▸ **Task requirements**
For this exercise, output every line of the data as it stands.

▸ **Exercise materials**
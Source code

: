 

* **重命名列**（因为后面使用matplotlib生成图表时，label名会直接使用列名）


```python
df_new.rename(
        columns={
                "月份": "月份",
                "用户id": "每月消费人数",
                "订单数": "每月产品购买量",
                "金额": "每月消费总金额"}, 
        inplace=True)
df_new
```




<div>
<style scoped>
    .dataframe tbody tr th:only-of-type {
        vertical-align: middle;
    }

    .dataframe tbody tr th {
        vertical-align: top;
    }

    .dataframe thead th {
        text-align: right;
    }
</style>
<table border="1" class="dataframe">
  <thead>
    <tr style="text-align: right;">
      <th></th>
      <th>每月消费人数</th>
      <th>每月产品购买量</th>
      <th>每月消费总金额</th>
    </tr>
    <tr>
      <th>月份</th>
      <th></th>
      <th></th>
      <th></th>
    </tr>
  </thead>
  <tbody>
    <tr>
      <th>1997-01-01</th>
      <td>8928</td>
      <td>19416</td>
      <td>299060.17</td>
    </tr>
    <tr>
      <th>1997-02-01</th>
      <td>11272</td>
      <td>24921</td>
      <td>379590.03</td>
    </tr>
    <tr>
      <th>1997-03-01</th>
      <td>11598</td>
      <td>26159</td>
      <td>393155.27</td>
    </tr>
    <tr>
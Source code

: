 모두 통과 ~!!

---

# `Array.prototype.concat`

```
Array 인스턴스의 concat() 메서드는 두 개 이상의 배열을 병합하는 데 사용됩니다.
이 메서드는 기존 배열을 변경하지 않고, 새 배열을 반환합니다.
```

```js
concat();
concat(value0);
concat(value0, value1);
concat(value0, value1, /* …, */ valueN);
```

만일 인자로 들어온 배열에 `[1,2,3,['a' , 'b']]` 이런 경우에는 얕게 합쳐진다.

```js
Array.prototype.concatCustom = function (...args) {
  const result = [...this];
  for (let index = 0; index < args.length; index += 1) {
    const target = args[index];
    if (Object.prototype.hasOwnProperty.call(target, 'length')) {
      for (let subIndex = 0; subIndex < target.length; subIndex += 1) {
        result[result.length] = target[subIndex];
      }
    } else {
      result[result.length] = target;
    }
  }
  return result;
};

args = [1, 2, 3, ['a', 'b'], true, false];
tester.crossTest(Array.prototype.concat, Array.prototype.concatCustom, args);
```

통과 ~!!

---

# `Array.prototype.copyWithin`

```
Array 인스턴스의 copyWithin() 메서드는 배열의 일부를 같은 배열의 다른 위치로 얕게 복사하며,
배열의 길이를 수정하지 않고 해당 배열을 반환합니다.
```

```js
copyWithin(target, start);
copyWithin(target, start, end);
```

▸ **Task solution**
Source code

: 

* **重命名列**（因为后面使用matplotlib生成图表时，label名会直接使用列名）


```python
df_new.rename(
        columns={
                "月份": "月份",
                "用户id": "每月消费人数",
                "订单数": "每月产品购买量",
                "金额": "每月消费总金额"}, 
        inplace=True)
df_new
```




<div>
<style scoped>
    .dataframe tbody tr th:only-of-type {
        vertical-align: middle;
    }

    .dataframe tbody tr th {
        vertical-align: top;
    }

    .dataframe thead th {
        text-align: right;
    }
</style>
<table border="1" class="dataframe">
  <thead>
    <tr style="text-align: right;">
      <th></th>
      <th>每月消费人数</th>
      <th>每月产品购买量</th>
      <th>每月消费总金额</th>
    </tr>
    <tr>
      <th>月份</th>
      <th></th>
      <th></th>
      <th></th>
    </tr>
  </thead>
  <tbody>
    <tr>
      <th>1997-01-01</th>
      <td>8928</td>
      <td>19416</td>
      <td>299060.17</td>
    </tr>
    <tr>
      <th>1997-02-01</th>
      <td>11272</td>
      <td>24921</td>
      <td>379590.03</td>
    </tr>
    <tr>
      <th>1997-03-01</th>
      <td>11598</td>
      <td>26159</td>
      <td>393155.27</td>
    </tr>
    <tr>
Source code

: 모두 통과 ~!!

---

# `Array.prototype.concat`

```
Array 인스턴스의 concat() 메서드는 두 개 이상의 배열을 병합하는 데 사용됩니다.
이 메서드는 기존 배열을 변경하지 않고, 새 배열을 반환합니다.
```

```js
concat();
concat(value0);
concat(value0, value1);
concat(value0, value1, /* …, */ valueN);
```

만일 인자로 들어온 배열에 `[1,2,3,['a' , 'b']]` 이런 경우에는 얕게 합쳐진다.

```js
Array.prototype.concatCustom = function (...args) {
  const result = [...this];
  for (let index = 0; index < args.length; index += 1) {
    const target = args[index];
    if (Object.prototype.hasOwnProperty.call(target, 'length')) {
      for (let subIndex = 0; subIndex < target.length; subIndex += 1) {
        result[result.length] = target[subIndex];
      }
    } else {
      result[result.length] = target;
    }
  }
  return result;
};

args = [1, 2, 3, ['a', 'b'], true, false];
tester.crossTest(Array.prototype.concat, Array.prototype.concatCustom, args);
```

통과 ~!!

---

# `Array.prototype.copyWithin`

```
Array 인스턴스의 copyWithin() 메서드는 배열의 일부를 같은 배열의 다른 위치로 얕게 복사하며,
배열의 길이를 수정하지 않고 해당 배열을 반환합니다.
```

```js
copyWithin(target, start);
copyWithin(target, start, end);
```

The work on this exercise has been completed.